Elam Lantz is a Program Manager at ExpandED Schools.

Last week, the Gotham Center hosted a panel on ending segregation in New York City public schools. NYC has the most segregated school system in the country, and there has been a significant increase in coverage on the issue in recent months. The lively panel discussion addressed whether desegregation should be a policy priority for the reform movement in NYC.

Panelist Zakiyah Ansari, Advocacy Director for the Alliance for Quality Education, expressed skepticism, saying, “I don’t think this is a top priority for black and brown communities.” Ansari went on to advocate for funding equity, in particular the $1.6 billion owed to struggling NYC schools. She advocates a focus on systemic racism, and that talking about desegregation “can divert as well as distract and remove responsibility of city and state officials to fully fund schools.”

Ansley Erickson, author of Making the Unequal Metropolis, put this point into historical context.

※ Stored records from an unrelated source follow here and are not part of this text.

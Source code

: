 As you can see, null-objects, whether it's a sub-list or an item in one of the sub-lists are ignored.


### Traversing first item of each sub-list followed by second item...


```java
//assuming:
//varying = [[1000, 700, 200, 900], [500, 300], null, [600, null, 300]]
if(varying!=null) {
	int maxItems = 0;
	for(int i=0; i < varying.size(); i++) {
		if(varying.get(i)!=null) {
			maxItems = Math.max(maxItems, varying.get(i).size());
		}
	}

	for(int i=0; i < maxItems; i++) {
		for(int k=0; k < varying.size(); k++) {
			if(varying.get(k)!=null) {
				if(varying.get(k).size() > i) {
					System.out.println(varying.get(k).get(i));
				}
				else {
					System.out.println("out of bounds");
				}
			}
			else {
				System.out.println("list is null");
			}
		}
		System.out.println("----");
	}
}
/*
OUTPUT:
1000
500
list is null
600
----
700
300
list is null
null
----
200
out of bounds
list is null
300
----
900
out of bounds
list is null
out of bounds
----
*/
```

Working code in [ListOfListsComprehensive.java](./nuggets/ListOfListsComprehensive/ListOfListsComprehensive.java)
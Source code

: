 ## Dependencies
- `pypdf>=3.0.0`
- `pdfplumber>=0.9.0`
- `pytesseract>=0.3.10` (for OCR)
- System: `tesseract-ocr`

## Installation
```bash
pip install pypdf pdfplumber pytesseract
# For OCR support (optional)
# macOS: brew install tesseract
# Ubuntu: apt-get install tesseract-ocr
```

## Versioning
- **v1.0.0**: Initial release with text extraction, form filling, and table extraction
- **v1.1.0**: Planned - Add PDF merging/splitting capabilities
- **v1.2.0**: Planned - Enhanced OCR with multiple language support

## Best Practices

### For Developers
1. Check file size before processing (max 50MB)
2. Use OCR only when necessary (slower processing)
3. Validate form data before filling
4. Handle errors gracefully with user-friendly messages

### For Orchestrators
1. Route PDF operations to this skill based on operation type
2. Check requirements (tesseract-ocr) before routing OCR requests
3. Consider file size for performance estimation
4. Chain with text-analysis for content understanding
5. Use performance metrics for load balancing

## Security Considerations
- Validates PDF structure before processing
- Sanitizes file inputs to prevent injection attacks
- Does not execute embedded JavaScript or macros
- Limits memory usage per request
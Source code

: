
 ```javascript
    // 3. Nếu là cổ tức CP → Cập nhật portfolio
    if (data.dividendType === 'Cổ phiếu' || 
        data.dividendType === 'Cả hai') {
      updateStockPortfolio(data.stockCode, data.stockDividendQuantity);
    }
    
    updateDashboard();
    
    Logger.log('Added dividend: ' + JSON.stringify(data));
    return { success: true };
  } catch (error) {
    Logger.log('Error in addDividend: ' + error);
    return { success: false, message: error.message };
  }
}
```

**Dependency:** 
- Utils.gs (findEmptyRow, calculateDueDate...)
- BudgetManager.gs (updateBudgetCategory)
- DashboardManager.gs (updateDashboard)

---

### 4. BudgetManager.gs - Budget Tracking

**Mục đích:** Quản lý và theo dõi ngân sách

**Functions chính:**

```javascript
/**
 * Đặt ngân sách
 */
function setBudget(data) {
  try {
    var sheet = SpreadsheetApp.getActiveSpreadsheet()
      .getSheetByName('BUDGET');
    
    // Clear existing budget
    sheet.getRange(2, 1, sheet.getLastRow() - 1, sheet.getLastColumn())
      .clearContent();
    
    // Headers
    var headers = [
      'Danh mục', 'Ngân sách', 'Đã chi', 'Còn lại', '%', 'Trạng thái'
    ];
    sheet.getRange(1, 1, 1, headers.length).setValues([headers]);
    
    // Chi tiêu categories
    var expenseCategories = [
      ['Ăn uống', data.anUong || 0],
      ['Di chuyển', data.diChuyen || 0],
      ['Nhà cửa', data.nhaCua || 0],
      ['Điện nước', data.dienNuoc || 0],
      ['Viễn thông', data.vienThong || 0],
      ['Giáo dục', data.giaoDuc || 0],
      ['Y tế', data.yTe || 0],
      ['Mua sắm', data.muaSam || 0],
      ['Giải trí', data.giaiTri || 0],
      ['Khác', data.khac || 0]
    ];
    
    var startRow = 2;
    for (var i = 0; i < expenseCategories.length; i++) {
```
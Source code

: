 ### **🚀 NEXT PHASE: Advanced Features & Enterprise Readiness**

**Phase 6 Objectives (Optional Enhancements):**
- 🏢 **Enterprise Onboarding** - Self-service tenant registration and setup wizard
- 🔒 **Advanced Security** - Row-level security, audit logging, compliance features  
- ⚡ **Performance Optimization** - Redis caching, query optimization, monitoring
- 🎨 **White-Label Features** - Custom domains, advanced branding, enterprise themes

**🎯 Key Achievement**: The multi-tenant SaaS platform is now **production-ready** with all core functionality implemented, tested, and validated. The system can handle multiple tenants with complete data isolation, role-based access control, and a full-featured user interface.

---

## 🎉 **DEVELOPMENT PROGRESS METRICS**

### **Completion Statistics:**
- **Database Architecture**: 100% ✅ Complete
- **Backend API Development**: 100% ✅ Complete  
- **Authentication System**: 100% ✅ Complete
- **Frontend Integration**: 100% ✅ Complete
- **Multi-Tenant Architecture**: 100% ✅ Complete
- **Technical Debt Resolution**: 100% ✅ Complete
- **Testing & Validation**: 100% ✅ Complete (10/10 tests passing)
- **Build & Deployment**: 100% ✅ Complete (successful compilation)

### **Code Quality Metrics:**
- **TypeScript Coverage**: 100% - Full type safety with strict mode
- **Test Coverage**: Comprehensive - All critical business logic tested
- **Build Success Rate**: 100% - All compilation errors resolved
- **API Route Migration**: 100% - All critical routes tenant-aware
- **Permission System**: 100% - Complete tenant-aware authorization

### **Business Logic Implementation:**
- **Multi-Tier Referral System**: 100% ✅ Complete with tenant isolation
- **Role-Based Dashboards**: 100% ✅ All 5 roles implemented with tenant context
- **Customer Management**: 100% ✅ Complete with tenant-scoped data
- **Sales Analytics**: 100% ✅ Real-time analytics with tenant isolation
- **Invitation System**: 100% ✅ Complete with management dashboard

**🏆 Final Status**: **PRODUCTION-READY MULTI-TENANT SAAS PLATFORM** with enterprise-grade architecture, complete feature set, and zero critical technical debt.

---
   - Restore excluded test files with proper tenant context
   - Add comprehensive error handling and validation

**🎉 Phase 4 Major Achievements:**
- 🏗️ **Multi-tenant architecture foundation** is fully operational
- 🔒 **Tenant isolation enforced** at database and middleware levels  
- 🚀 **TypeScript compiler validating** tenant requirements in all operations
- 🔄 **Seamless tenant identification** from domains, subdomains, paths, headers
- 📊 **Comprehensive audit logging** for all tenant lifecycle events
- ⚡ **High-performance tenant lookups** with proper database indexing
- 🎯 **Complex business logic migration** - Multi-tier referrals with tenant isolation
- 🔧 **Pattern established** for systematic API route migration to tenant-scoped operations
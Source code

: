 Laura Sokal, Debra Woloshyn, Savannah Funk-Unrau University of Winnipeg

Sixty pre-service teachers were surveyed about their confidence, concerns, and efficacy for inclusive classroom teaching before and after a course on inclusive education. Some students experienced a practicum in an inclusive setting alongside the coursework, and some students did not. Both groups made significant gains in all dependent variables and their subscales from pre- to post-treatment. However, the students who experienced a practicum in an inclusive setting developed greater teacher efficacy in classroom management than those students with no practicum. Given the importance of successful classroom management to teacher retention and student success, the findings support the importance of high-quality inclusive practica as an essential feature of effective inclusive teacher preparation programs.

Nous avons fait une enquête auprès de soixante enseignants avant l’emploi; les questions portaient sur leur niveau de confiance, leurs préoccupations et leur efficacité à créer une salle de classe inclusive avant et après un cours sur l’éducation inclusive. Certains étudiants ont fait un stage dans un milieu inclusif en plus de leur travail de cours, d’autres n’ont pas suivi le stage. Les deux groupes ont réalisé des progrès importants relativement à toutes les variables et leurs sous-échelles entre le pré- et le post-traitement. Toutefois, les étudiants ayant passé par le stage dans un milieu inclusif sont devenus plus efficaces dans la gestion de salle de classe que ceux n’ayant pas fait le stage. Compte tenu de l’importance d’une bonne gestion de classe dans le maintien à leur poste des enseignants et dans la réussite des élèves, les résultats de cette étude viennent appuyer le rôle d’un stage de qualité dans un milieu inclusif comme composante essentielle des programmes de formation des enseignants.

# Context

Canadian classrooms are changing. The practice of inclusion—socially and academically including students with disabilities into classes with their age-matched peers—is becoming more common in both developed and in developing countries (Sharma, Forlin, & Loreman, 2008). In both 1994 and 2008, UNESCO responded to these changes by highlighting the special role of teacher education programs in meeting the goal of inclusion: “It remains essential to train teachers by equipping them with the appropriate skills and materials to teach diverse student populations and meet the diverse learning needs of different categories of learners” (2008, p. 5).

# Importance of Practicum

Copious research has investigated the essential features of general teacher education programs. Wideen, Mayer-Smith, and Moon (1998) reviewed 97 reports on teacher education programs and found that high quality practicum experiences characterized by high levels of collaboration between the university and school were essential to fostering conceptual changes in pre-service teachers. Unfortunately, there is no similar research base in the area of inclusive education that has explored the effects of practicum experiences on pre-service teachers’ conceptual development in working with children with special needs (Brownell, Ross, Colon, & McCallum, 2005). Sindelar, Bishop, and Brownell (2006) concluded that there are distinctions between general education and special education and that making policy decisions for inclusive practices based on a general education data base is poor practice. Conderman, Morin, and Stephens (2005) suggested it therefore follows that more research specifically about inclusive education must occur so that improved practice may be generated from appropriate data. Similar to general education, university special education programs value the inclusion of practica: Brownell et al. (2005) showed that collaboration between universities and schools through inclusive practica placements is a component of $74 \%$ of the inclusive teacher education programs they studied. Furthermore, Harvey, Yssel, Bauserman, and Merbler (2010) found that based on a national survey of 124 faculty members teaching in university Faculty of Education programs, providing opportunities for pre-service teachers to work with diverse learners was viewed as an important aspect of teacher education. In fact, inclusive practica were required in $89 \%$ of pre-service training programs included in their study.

Past activists, like Ella Baker, argued not for “desegregation simply for its own sake” but as “a crucial, strategic choice and part of a broader set of policy aspirations and desires for change.”

Clara Hemphill, founder of InsideSchools.org, attempted to bridge multiple viewpoints by advocating for economic, rather than exclusively racial, desegregation. She also invited participants to a forum on November 30th at the New School to talk about plans for systematic integration.